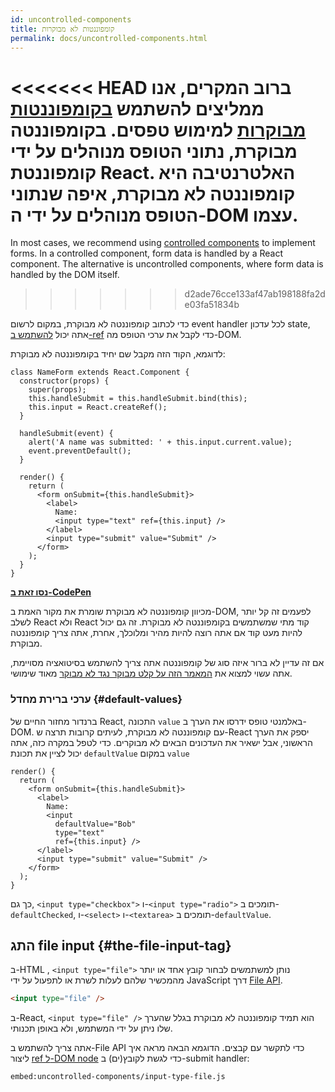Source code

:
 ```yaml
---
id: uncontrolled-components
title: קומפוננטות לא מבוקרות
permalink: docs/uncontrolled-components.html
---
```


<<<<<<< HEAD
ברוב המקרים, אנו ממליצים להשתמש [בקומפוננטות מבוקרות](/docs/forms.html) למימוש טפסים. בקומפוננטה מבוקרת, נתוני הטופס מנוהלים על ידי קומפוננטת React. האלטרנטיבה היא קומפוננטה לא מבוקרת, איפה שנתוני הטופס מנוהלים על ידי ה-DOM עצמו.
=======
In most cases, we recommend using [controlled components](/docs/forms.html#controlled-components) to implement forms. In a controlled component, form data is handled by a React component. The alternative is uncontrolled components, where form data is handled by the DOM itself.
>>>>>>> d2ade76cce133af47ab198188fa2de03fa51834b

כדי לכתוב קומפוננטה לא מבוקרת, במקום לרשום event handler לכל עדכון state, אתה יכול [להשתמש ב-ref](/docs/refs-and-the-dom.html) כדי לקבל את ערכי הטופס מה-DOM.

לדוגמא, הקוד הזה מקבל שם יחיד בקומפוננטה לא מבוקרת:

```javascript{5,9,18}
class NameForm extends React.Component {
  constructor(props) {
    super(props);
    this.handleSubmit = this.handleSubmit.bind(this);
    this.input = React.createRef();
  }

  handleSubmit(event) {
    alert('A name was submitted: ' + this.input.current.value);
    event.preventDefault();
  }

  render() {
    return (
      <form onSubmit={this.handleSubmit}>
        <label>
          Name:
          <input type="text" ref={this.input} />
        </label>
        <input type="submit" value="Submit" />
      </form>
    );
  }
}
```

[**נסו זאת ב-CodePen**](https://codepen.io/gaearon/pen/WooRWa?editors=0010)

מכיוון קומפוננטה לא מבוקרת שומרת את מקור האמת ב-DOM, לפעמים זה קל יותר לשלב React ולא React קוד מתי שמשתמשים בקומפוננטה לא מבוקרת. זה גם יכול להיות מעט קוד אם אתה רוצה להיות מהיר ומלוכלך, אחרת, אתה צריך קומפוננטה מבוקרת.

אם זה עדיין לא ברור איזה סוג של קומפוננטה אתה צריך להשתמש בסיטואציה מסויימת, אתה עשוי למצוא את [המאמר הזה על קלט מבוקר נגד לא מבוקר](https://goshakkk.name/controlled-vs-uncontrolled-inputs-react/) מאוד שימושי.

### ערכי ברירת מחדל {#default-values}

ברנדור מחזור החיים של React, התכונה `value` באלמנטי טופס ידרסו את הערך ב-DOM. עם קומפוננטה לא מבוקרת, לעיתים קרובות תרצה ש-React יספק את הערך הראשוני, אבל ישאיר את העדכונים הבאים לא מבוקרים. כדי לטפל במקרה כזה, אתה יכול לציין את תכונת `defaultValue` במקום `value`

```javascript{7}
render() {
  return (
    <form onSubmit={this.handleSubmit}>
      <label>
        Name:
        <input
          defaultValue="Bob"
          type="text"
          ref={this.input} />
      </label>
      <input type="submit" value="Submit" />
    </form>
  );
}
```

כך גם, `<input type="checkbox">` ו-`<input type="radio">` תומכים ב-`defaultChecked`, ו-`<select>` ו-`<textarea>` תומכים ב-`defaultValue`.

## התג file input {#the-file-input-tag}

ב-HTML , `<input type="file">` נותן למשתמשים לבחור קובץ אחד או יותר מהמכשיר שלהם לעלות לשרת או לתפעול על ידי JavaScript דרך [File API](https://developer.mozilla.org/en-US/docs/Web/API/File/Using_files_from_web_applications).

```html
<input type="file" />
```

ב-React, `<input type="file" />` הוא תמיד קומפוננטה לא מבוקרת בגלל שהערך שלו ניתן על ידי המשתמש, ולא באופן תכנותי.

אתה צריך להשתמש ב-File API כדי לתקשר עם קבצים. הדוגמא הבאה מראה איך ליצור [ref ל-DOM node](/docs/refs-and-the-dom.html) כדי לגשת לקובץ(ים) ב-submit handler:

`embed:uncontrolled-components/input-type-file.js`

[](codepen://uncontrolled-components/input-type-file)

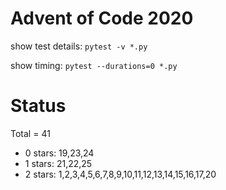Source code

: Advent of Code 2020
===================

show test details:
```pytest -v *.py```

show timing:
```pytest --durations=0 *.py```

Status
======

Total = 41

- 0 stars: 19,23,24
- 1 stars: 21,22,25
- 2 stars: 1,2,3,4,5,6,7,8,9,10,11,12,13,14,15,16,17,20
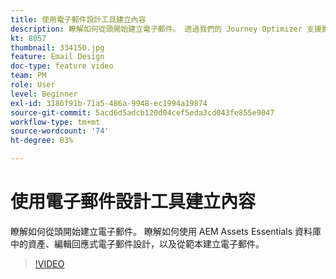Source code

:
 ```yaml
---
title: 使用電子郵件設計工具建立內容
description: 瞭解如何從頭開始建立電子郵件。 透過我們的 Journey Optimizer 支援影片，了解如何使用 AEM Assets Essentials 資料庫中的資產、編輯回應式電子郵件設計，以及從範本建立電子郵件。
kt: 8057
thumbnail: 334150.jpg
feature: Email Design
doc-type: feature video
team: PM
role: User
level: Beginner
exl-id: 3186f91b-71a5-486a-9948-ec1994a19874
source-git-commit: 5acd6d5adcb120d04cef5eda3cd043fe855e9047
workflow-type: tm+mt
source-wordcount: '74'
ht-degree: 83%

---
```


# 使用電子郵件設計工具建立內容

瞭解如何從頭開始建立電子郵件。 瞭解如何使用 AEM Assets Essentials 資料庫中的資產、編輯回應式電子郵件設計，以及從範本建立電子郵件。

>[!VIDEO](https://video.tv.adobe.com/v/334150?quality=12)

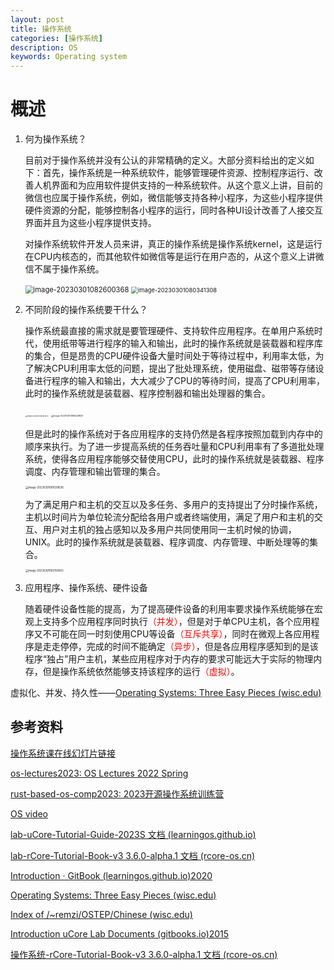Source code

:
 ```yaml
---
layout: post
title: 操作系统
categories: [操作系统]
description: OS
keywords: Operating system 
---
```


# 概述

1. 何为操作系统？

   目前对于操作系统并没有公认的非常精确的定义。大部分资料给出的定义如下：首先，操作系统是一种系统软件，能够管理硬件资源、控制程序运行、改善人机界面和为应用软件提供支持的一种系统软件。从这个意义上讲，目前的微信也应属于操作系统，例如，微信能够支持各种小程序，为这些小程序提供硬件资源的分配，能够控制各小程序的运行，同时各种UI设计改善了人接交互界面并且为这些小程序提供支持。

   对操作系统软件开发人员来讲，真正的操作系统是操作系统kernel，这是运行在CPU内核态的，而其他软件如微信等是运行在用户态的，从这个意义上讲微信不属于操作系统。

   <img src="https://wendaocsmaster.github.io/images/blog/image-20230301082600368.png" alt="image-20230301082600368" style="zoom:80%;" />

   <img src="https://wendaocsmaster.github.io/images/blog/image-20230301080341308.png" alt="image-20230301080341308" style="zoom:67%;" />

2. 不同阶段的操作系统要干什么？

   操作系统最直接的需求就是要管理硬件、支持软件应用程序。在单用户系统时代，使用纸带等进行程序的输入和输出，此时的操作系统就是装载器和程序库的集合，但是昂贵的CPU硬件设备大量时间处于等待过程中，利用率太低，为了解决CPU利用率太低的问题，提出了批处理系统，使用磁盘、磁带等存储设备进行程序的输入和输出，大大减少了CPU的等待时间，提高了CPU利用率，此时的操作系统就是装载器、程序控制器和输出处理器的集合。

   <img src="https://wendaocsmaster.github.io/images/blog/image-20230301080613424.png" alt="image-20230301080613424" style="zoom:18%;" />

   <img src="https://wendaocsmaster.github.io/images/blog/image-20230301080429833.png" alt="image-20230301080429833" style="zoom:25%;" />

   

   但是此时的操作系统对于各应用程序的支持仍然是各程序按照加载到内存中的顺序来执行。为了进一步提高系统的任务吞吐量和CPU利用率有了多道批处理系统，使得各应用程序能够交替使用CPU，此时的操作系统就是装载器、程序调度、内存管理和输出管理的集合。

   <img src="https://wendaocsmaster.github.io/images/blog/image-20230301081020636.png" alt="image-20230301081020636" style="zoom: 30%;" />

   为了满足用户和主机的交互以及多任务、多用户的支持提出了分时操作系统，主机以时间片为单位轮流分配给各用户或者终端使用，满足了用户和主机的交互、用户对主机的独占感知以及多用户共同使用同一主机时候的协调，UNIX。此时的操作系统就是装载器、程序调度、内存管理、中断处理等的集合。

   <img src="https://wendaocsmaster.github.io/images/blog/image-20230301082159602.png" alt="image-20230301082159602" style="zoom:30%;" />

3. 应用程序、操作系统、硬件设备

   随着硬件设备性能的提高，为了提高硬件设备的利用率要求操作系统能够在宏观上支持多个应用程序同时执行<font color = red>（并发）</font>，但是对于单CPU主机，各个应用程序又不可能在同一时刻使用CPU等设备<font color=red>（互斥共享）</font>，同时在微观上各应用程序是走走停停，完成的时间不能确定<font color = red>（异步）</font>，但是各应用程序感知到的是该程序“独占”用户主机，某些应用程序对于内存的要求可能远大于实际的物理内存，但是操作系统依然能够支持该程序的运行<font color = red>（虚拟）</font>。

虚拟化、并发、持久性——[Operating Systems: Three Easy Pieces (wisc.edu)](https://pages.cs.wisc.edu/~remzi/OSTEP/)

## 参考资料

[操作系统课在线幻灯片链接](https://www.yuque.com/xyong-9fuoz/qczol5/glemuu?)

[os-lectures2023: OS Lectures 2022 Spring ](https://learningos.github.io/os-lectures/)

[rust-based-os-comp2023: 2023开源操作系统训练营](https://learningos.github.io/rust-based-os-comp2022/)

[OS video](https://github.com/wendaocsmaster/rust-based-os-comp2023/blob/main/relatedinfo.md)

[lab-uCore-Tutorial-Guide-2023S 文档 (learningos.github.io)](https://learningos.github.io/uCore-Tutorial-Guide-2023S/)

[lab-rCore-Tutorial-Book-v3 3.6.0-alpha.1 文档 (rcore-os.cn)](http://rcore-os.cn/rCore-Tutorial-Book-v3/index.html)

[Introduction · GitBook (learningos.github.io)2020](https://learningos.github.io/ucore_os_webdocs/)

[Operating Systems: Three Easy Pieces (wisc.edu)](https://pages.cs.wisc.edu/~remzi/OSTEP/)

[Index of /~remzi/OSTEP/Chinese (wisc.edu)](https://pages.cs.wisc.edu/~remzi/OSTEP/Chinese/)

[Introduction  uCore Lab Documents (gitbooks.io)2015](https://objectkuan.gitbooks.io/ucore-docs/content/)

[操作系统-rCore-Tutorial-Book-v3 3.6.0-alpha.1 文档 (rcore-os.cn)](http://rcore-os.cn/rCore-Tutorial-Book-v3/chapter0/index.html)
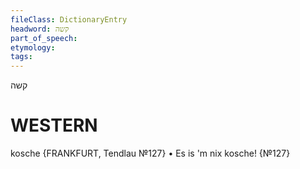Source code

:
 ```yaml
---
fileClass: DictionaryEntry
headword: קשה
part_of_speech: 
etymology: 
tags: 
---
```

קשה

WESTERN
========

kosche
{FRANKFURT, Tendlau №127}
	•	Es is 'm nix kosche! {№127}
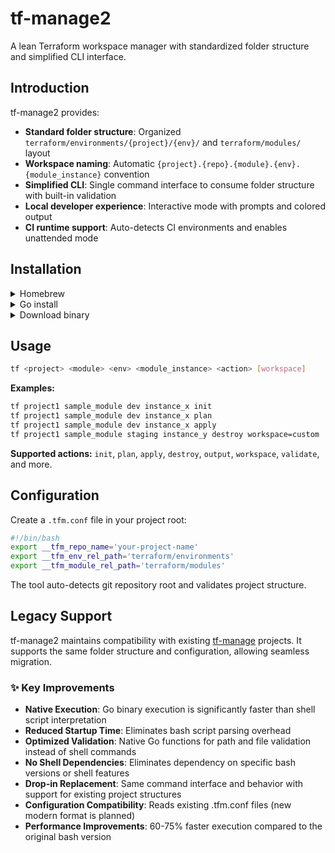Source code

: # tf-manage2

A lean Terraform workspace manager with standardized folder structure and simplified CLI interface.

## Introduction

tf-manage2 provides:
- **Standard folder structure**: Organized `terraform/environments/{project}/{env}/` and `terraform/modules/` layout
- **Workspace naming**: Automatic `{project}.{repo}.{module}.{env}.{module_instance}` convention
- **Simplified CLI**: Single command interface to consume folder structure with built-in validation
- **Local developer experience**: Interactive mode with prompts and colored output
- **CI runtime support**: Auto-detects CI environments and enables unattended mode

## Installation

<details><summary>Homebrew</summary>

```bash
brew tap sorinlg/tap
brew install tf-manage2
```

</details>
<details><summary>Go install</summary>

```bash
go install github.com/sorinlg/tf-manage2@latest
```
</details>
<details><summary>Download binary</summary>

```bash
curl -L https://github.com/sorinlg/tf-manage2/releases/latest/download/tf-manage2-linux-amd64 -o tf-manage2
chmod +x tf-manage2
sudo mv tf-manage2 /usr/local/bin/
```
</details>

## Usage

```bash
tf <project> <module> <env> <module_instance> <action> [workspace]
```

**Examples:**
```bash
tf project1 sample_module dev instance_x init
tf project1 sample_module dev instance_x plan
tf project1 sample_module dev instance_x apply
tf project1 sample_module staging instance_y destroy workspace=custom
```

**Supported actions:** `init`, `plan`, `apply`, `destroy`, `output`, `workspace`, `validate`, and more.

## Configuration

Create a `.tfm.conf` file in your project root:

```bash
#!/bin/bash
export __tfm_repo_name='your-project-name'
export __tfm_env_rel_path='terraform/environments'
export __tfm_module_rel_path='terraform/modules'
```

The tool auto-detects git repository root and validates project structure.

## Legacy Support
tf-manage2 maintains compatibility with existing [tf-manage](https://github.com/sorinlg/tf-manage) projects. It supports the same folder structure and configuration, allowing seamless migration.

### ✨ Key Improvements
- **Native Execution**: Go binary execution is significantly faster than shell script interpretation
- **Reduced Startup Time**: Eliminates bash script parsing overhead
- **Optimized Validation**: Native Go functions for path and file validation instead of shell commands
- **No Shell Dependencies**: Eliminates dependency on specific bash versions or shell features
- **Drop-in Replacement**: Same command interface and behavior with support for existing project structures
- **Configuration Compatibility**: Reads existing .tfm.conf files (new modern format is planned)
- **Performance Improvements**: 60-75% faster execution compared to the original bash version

================================

## BRIEF
Everything from the first line of the entries above through the line with "מכיוון קומפוננטה לא" should be duplicated exactly, except the pictures.

## RESULT
Source code

:
 ```yaml
---
id: uncontrolled-components
title: קומפוננטות לא מבוקרות
permalink: docs/uncontrolled-components.html
---
```


<<<<<<< HEAD
ברוב המקרים, אנו ממליצים להשתמש [בקומפוננטות מבוקרות](/docs/forms.html) למימוש טפסים. בקומפוננטה מבוקרת, נתוני הטופס מנוהלים על ידי קומפוננטת React. האלטרנטיבה היא קומפוננטה לא מבוקרת, איפה שנתוני הטופס מנוהלים על ידי ה-DOM עצמו.
=======
In most cases, we recommend using [controlled components](/docs/forms.html#controlled-components) to implement forms. In a controlled component, form data is handled by a React component. The alternative is uncontrolled components, where form data is handled by the DOM itself.
>>>>>>> d2ade76cce133af47ab198188fa2de03fa51834b

כדי לכתוב קומפוננטה לא מבוקרת, במקום לרשום event handler לכל עדכון state, אתה יכול [להשתמש ב-ref](/docs/refs-and-the-dom.html) כדי לקבל את ערכי הטופס מה-DOM.

לדוגמא, הקוד הזה מקבל שם יחיד בקומפוננטה לא מבוקרת:

```javascript{5,9,18}
class NameForm extends React.Component {
  constructor(props) {
    super(props);
    this.handleSubmit = this.handleSubmit.bind(this);
    this.input = React.createRef();
  }

  handleSubmit(event) {
    alert('A name was submitted: ' + this.input.current.value);
    event.preventDefault();
  }

  render() {
    return (
      <form onSubmit={this.handleSubmit}>
        <label>
          Name:
          <input type="text" ref={this.input} />
        </label>
        <input type="submit" value="Submit" />
      </form>
    );
  }
}
```

[**נסו זאת ב-CodePen**](https://codepen.io/gaearon/pen/WooRWa?editors=0010)

מכיוון קומפוננטה לא מבוקרת שומרת את מקור האמת ב-DOM, לפעמים זה קל יותר לשלב React ולא React קוד מתי שמשתמשים בקומפוננטה לא מבוקרת. זה גם יכול להיות מעט קוד אם אתה רוצה להיות מהיר ומלוכלך, אחרת, אתה צריך קומפוננטה מבוקרת.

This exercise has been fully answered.